+++ MATERIAL PROVIDED
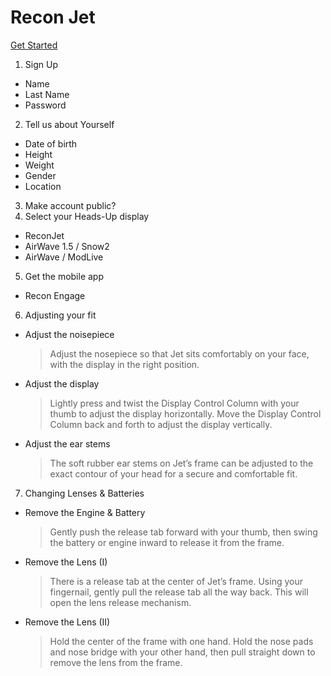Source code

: # Recon Jet

[Get Started](https://reconinstruments.com/getstarted)

1. Sign Up
  - Name
  - Last Name
  - Password
2. Tell us about Yourself
  - Date of birth
  - Height
  - Weight
  - Gender
  - Location
3. Make account public?
4. Select your Heads-Up display
  - ReconJet
  - AirWave 1.5 / Snow2
  - AirWave / ModLive
5. Get the mobile app
  - Recon Engage
6. Adjusting your fit
  - Adjust the noisepiece
    > Adjust the nosepiece so that Jet sits comfortably on your face, with the display in the right position.
  - Adjust the display
    > Lightly press and twist the Display Control Column with your thumb to adjust the display horizontally. Move the Display Control Column back and forth to adjust the display vertically.
  - Adjust the ear stems
    > The soft rubber ear stems on Jet’s frame can be adjusted to the exact contour of your head for a secure and comfortable fit.
7. Changing Lenses & Batteries
  - Remove the Engine & Battery
    > Gently push the release tab forward with your thumb, then swing the battery or engine inward to release it from the frame.
  - Remove the Lens (I)
    > There is a release tab at the center of Jet’s frame. Using your fingernail, gently pull the release tab all the way back. This will open the lens release mechanism.
  - Remove the Lens (II)
    > Hold the center of the frame with one hand. Hold the nose pads and nose bridge with your other hand, then pull straight down to remove the lens from the frame.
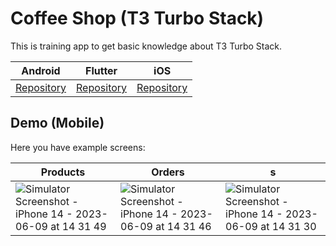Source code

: # Coffee Shop (T3 Turbo Stack)

This is training app to get basic knowledge about T3 Turbo Stack.

| Android                                                          | Flutter                                                          | iOS                                                          |
| ---------------------------------------------------------------- | ---------------------------------------------------------------- | ------------------------------------------------------------ |
| [Repository](https://github.com/witoldmetel/Coffee-Shop-Android) | [Repository](https://github.com/witoldmetel/Coffee-Shop-Flutter) | [Repository](https://github.com/witoldmetel/Coffee-Shop-iOS) |

## Demo (Mobile)

Here you have example screens:

| Products                                                                                                                                                          | Orders                                                                                                                                                            | s | 
| ----------------------------------------------------------------------------------------------------------------------------------------------------------------- | ----------------------------------------------------------------------------------------------------------------------------------------------------------------- | ----------------------------------------------------------------------------------------------------------------------------------------------------------------- |
| ![Simulator Screenshot - iPhone 14 - 2023-06-09 at 14 31 49](https://github.com/witoldmetel/Coffee-Shop-T3-Turbo/assets/31034370/886bc0d5-2f83-4e43-a2d7-c00c596be405) | ![Simulator Screenshot - iPhone 14 - 2023-06-09 at 14 31 46](https://github.com/witoldmetel/Coffee-Shop-T3-Turbo/assets/31034370/cf96dd8d-57af-48de-ae38-97597b773251) | ![Simulator Screenshot - iPhone 14 - 2023-06-09 at 14 31 30](https://github.com/witoldmetel/Coffee-Shop-T3-Turbo/assets/31034370/3db04313-4e50-4863-a649-b47e186520e6) | ![Simulator Screenshot - iPhone 14 - 2023-06-09 at 14 31 27](https://github.com/witoldmetel/Coffee-Shop-T3-Turbo/assets/31034370/93918aa5-f73a-45be-807d-6e1203b9fd22) | ![Simulator Screenshot - iPhone 14 - 2023-06-09 at 14 31 10](https://github.com/witoldmetel/Coffee-Shop-T3-Turbo/assets/31034370/63594d31-f1dd-40ee-b764-bc6e60ac6172) | ![Simulator Screenshot - iPhone 14 - 2023-06-09 at 14 30 51](https://github.com/witoldmetel/Coffee-Shop-T3-Turbo/assets/31034370/773c8201-d137-4bc0-8936-220e59bd1a5b) | ![Simulator Screenshot - iPhone 14 - 2023-06-09 at 14 30 31](https://github.com/witoldmetel/Coffee-Shop-T3-Turbo/assets/31034370/03340528-2674-43c2-ab52-12bfd5211ece)
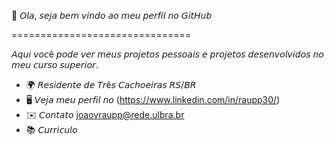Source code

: 👋 𝘖𝘭𝘢, 𝘴𝘦𝘫𝘢 𝘣𝘦𝘮 𝘷𝘪𝘯𝘥𝘰 𝘢𝘰 𝘮𝘦𝘶 𝘱𝘦𝘳𝘧𝘪𝘭 𝘯𝘰 𝘎𝘪𝘵𝘏𝘶𝘣

===============================

𝘈𝘲𝘶𝘪 𝘷𝘰𝘤ê 𝘱𝘰𝘥𝘦 𝘷𝘦𝘳 𝘮𝘦𝘶𝘴 𝘱𝘳𝘰𝘫𝘦𝘵𝘰𝘴 𝘱𝘦𝘴𝘴𝘰𝘢𝘪𝘴 𝘦 𝘱𝘳𝘰𝘫𝘦𝘵𝘰𝘴 𝘥𝘦𝘴𝘦𝘯𝘷𝘰𝘭𝘷𝘪𝘥𝘰𝘴 𝘯𝘰 𝘮𝘦𝘶 𝘤𝘶𝘳𝘴𝘰 𝘴𝘶𝘱𝘦𝘳𝘪𝘰𝘳.


* 🌍 𝘙𝘦𝘴𝘪𝘥𝘦𝘯𝘵𝘦 𝘥𝘦 𝘛𝘳ê𝘴 𝘊𝘢𝘤𝘩𝘰𝘦𝘪𝘳𝘢𝘴 𝘙𝘚/𝘉𝘙
* 🖥️  𝘝𝘦𝘫𝘢 𝘮𝘦𝘶 𝘱𝘦𝘳𝘧𝘪𝘭 𝘯𝘰 (https://www.linkedin.com/in/raupp30/)
* ✉️  𝘊𝘰𝘯𝘵𝘢𝘵𝘰 [joaovraupp@rede.ulbra.br](mailto:joaovraupp@rede.ulbra.br)
* 📚  𝘊𝘶𝘳𝘳𝘪𝘤𝘶𝘭𝘰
++++++
- **TASK DETAILS**: Please extract exactly the lines of the data, from the first through the line containing "- Remove the Engine & Battery", and add no pictures to the copy.

- **SOLUTION FOR THIS PROBLEM**:
Source code

: # Recon Jet

[Get Started](https://reconinstruments.com/getstarted)

1. Sign Up
  - Name
  - Last Name
  - Password
2. Tell us about Yourself
  - Date of birth
  - Height
  - Weight
  - Gender
  - Location
3. Make account public?
4. Select your Heads-Up display
  - ReconJet
  - AirWave 1.5 / Snow2
  - AirWave / ModLive
5. Get the mobile app
  - Recon Engage
6. Adjusting your fit
  - Adjust the noisepiece
    > Adjust the nosepiece so that Jet sits comfortably on your face, with the display in the right position.
  - Adjust the display
    > Lightly press and twist the Display Control Column with your thumb to adjust the display horizontally. Move the Display Control Column back and forth to adjust the display vertically.
  - Adjust the ear stems
    > The soft rubber ear stems on Jet’s frame can be adjusted to the exact contour of your head for a secure and comfortable fit.
7. Changing Lenses & Batteries
  - Remove the Engine & Battery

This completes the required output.